*EXERCISE:* Exclude any images and output the remaining records exactly.

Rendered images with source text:
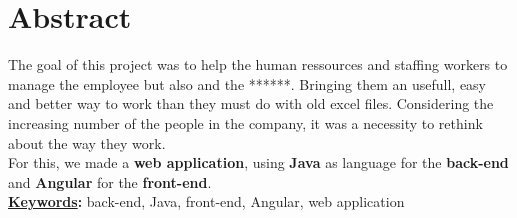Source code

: \section{Abstract}

The goal of this project was to help the human ressources and staffing workers to manage the employee but also and the ******. Bringing them an usefull, easy and better way to work than they must do with old excel files. Considering the increasing number of the people in the company, it was a necessity to rethink about the way they work.\\

\noindent For this, we made a \textbf{web application}, using \textbf{Java} as language for the \textbf{back-end} and \textbf{Angular} for the \textbf{front-end}. \\


\noindent\textbf{\underline{Keywords}:} back-end, Java, front-end, Angular, web application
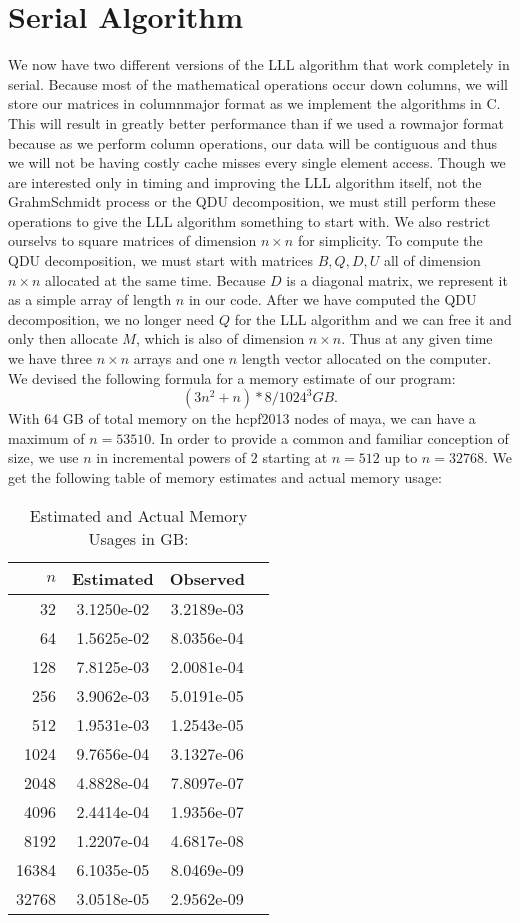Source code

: \documentclass[12pt]{article}
\numberwithin{equation}{section}
\numberwithin{table}{section}
\numberwithin{figure}{section}
\begin{document}
\section{Serial Algorithm}
We now have two different versions of the LLL algorithm that work completely in serial. Because most of the mathematical operations occur down columns, we will store our matrices in column\-major format as we implement the algorithms in C. This will result in greatly better performance than if we used a row\-major format because as we perform column operations, our data will be contiguous and thus we will not be having costly cache misses every single element access. Though we are interested only in timing and improving the LLL algorithm itself, not the Grahm\-Schmidt process or the QDU decomposition, we must still perform these operations to give the LLL algorithm something to start with. We also restrict ourselvs to square matrices of dimension $n \times n$ for simplicity. To compute the QDU decomposition, we must start with matrices $B,Q,D,U$ all of dimension $n \times n$ allocated at the same time. Because $D$ is a diagonal matrix, we represent it as a simple array of length $n$ in our code. After we have computed the QDU decomposition, we no longer need $Q$ for the LLL algorithm and we can free it and only then allocate $M$, which is also of dimension $n \times n$. Thus at any given time we have three $n \times n$ arrays and one $n$ length vector allocated on the computer. We devised the following formula for a memory estimate of our program:
$$(3n^2 + n) * 8 / 1024^3 GB.$$
With $64$ GB of total memory on the hcpf2013 nodes of maya, we can have a maximum of $n=53510$. In order to provide a common and familiar conception of size, we use $n$ in incremental powers of $2$ starting at $n=512$ up to $n=32768$. We get the following table of memory estimates and actual memory usage:
\begin{table} \centering
  \caption{Estimated and Actual Memory Usages in GB:}
  \label{memusage}
  \vspace{0.5\baselineskip}
  \begin{tabular}{rccc}
    \hline
    $n$ & Estimated & Observed\\
    \hline
       32 &   3.1250e-02 & 3.2189e-03 \\
       64 &   1.5625e-02 & 8.0356e-04 \\
      128 &   7.8125e-03 & 2.0081e-04 \\
      256 &   3.9062e-03 & 5.0191e-05 \\
      512 &   1.9531e-03 & 1.2543e-05 \\
     1024 &   9.7656e-04 & 3.1327e-06 \\
     2048 &   4.8828e-04 & 7.8097e-07 \\
     4096 &   2.4414e-04 & 1.9356e-07 \\
     8192 &   1.2207e-04 & 4.6817e-08 \\
    16384 &   6.1035e-05 & 8.0469e-09 \\
    32768 &   3.0518e-05 & 2.9562e-09 \\
    \hline
  \end{tabular}
\end{table}
\pagebreak

\end{document}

*ANSWER AREA:*
Source code

: \section{Abstract}

The goal of this project was to help the human ressources and staffing workers to manage the employee but also and the ******. Bringing them an usefull, easy and better way to work than they must do with old excel files. Considering the increasing number of the people in the company, it was a necessity to rethink about the way they work.\\

\noindent For this, we made a \textbf{web application}, using \textbf{Java} as language for the \textbf{back-end} and \textbf{Angular} for the \textbf{front-end}. \\


\noindent\textbf{\underline{Keywords}:} back-end, Java, front-end, Angular, web application
Source code

: \documentclass[12pt]{article}
\numberwithin{equation}{section}
\numberwithin{table}{section}
\numberwithin{figure}{section}
\begin{document}
\section{Serial Algorithm}
We now have two different versions of the LLL algorithm that work completely in serial. Because most of the mathematical operations occur down columns, we will store our matrices in column\-major format as we implement the algorithms in C. This will result in greatly better performance than if we used a row\-major format because as we perform column operations, our data will be contiguous and thus we will not be having costly cache misses every single element access. Though we are interested only in timing and improving the LLL algorithm itself, not the Grahm\-Schmidt process or the QDU decomposition, we must still perform these operations to give the LLL algorithm something to start with. We also restrict ourselvs to square matrices of dimension $n \times n$ for simplicity. To compute the QDU decomposition, we must start with matrices $B,Q,D,U$ all of dimension $n \times n$ allocated at the same time. Because $D$ is a diagonal matrix, we represent it as a simple array of length $n$ in our code. After we have computed the QDU decomposition, we no longer need $Q$ for the LLL algorithm and we can free it and only then allocate $M$, which is also of dimension $n \times n$. Thus at any given time we have three $n \times n$ arrays and one $n$ length vector allocated on the computer. We devised the following formula for a memory estimate of our program:
$$(3n^2 + n) * 8 / 1024^3 GB.$$
With $64$ GB of total memory on the hcpf2013 nodes of maya, we can have a maximum of $n=53510$. In order to provide a common and familiar conception of size, we use $n$ in incremental powers of $2$ starting at $n=512$ up to $n=32768$. We get the following table of memory estimates and actual memory usage:
\begin{table} \centering
  \caption{Estimated and Actual Memory Usages in GB:}
  \label{memusage}
  \vspace{0.5\baselineskip}
  \begin{tabular}{rccc}
    \hline
    $n$ & Estimated & Observed\\
    \hline
       32 &   3.1250e-02 & 3.2189e-03 \\
       64 &   1.5625e-02 & 8.0356e-04 \\
      128 &   7.8125e-03 & 2.0081e-04 \\
      256 &   3.9062e-03 & 5.0191e-05 \\
      512 &   1.9531e-03 & 1.2543e-05 \\
     1024 &   9.7656e-04 & 3.1327e-06 \\
     2048 &   4.8828e-04 & 7.8097e-07 \\
     4096 &   2.4414e-04 & 1.9356e-07 \\
     8192 &   1.2207e-04 & 4.6817e-08 \\
    16384 &   6.1035e-05 & 8.0469e-09 \\
    32768 &   3.0518e-05 & 2.9562e-09 \\
    \hline
  \end{tabular}
\end{table}
\pagebreak

\end{document}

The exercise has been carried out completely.